In May, Starwood foreclosed on the $42 million loan backing a two-story retail building in downtown Chicago. Paniry said the property was appraised at the same amount, and that it plans to lease the property and sell it. 

Starwood is working toward being fully repaid for remaining REO (real estate-owned) properties, Paniry added. Last year, the firm acquired through foreclosure the Broadway Trade Center in downtown Los Angeles, the trophy property Joel Schreiber lost after bankruptcy and a failed sale. 

“During the quarter, we recorded a $24 million gap impairment against the building in LA that we foreclosed on six months ago,” Paniry said. “We began evaluating alternate paths for this asset during the quarter, some of which were at our bases and others which were not. Given the range of potential outcomes, we determined that a reserve was appropriate.” 

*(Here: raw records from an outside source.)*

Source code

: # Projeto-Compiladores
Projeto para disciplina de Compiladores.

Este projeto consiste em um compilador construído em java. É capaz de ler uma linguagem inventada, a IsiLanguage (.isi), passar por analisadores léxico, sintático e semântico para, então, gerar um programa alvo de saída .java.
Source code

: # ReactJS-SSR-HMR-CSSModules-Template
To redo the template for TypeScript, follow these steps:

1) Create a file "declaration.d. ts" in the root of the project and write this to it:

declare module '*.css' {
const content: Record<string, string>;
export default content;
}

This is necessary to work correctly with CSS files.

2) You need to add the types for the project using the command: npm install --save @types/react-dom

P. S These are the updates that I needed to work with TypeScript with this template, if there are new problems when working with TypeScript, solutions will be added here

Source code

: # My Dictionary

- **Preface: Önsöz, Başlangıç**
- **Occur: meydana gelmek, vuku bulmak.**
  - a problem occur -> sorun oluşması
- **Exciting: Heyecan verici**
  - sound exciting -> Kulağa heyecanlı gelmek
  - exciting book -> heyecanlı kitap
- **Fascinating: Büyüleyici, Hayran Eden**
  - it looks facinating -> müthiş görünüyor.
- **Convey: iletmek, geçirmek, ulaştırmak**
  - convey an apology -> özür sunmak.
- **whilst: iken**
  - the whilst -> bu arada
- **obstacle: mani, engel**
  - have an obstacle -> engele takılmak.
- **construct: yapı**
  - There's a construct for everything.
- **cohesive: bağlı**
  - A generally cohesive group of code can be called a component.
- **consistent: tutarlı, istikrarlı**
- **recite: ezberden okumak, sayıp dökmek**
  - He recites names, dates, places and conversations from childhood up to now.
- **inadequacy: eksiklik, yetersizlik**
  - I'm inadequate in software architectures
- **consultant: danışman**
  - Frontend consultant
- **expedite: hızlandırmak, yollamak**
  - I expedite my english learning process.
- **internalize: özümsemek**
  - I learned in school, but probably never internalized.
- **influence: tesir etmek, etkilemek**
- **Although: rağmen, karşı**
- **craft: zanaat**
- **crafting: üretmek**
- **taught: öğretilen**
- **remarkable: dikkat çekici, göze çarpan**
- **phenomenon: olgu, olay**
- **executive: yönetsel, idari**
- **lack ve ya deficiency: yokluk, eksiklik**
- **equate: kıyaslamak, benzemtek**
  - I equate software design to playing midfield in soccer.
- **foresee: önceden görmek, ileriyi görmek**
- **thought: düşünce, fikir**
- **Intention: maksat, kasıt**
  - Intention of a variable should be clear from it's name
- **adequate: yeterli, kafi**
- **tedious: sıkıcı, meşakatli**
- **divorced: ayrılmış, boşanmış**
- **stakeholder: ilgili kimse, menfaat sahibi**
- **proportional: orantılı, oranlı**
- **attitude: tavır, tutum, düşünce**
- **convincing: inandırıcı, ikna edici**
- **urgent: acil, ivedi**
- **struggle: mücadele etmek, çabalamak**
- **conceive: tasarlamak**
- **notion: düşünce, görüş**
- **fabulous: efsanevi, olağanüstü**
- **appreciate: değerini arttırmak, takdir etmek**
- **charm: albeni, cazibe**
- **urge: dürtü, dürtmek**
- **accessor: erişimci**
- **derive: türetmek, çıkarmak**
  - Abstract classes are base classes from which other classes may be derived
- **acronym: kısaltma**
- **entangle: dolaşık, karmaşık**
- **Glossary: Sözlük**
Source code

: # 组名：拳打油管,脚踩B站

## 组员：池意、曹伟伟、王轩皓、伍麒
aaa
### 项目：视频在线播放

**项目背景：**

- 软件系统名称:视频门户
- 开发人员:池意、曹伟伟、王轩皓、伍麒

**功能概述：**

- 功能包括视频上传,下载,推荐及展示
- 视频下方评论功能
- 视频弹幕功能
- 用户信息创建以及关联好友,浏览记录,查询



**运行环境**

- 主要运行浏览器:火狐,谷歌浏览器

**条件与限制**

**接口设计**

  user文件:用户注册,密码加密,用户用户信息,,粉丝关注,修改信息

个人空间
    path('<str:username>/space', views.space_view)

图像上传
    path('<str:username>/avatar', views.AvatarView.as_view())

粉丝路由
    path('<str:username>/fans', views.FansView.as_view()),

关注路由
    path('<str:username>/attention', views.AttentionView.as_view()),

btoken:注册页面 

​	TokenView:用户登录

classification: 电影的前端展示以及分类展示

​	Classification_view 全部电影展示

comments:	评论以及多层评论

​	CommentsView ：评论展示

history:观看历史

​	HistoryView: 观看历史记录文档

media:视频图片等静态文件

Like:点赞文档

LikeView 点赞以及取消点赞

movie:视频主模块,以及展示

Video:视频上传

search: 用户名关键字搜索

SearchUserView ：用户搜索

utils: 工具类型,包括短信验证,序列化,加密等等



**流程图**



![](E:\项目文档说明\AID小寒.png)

Starwood downgraded three loans in the second quarter, including a $252 million office loan in Houston that matures in September. If the borrower can’t recapitalize, Starwood president Jeff DiModica said the firm “will be prepared to take title at maturity.” The property is 67 percent leased and “won’t need significant incremental leasing or reduction in borrowing costs for us to recover our bases,” he said. 

Again, Sternlicht and other company executives emphasized Starwood’s position compared to its competitors. The REIT is “kind of foaming at the mouth” to deploy capital. LNR, its special servicing platform, is Starwood’s secret sauce, Sternlicht said. 

“We are going to get a front row seat to trillions of real estate that will have to be restructured and hopefully will continue to build even a bigger book,” he said.  

He also was confident in Starwood’s non-income producing assets “because there’s a lot of equity capital tied up in them.”

“We can sell or refinance them or get out of these assets, we will have another 20 plus cents of earnings power, which is material for our company, just deploying capital in today’s environment the safe way.”